Palco do debate, a Filadélfia fica na Pensilvânia, um dos sete estados-pêndulo (aqueles que não são claramente democratas ou republicanos).
As pesquisas de intenção de voto apontam uma disputa acirrada, com empate técnico entre Kamala e Trump.
Nacionalmente, o ex-presidente aparece com um ponto de vantagem sobre a atual vice-presidente (48% a 47%), de acordo com uma pesquisa New York Times/Siena College conduzida entre 3 e 6 de setembro.
A diferença é tão pequena que se torna difícil indicar uma tendência, especialmente porque as eleições nos Estados Unidos não são decididas por maioria simples de votos, mas por um colégio eleitoral formado a partir da votação dos candidatos em cada um dos 50 estados.

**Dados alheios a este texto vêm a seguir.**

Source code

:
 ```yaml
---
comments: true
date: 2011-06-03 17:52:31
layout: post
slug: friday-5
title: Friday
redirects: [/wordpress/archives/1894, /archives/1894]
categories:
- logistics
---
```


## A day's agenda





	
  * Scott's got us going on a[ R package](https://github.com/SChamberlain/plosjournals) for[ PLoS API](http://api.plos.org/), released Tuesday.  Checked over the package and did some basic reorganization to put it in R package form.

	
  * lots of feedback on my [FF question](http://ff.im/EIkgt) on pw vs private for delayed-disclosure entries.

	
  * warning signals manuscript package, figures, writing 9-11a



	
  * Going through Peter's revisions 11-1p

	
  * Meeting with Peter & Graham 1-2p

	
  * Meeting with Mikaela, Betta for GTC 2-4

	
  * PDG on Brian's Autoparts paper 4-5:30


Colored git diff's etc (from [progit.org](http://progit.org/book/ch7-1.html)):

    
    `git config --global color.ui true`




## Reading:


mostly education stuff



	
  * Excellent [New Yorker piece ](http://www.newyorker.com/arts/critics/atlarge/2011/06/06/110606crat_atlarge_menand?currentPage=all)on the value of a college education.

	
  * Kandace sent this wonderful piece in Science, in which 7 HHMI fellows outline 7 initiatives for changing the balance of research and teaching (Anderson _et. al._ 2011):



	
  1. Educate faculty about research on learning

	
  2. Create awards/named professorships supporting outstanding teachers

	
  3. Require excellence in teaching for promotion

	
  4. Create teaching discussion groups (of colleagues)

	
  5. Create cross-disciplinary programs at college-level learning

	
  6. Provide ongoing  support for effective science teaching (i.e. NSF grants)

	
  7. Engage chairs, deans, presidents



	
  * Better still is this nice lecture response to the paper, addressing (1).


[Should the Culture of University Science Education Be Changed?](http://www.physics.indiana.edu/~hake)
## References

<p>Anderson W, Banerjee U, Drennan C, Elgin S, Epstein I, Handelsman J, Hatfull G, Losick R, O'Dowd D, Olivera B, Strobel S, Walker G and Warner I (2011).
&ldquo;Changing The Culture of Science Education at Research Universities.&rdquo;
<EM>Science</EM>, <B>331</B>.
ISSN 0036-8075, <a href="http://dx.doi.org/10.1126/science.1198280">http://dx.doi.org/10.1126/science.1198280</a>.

Ou seja: ter o maior número de eleitores nem sempre é suficiente para a vitória. Em 2016, por exemplo, Hillary Clinton somou 48% do voto popular, mas Trump, com 46%, foi eleito após triunfar em estados-chave no colégio eleitoral.
De acordo com o mesmo levantamento New York Times/Siena College, Kamala supera ligeiramente Trump em Wisconsin (50% x 47%), Michigan (49% x 47%) e Pensilvânia (49% x 48%). Eles estão empatados (48%) em Nevada, Geórgia, Carolina do Norte e Arizona.
Segundo uma pesquisa CBS News/YouGov, também realizada entre 3 e 6 de setembro, o equilíbrio é particularmente notável em Michigan (50% a 49% a favor de Kamala), Wisconsin (51% x 49%) e Pensilvânia (50%).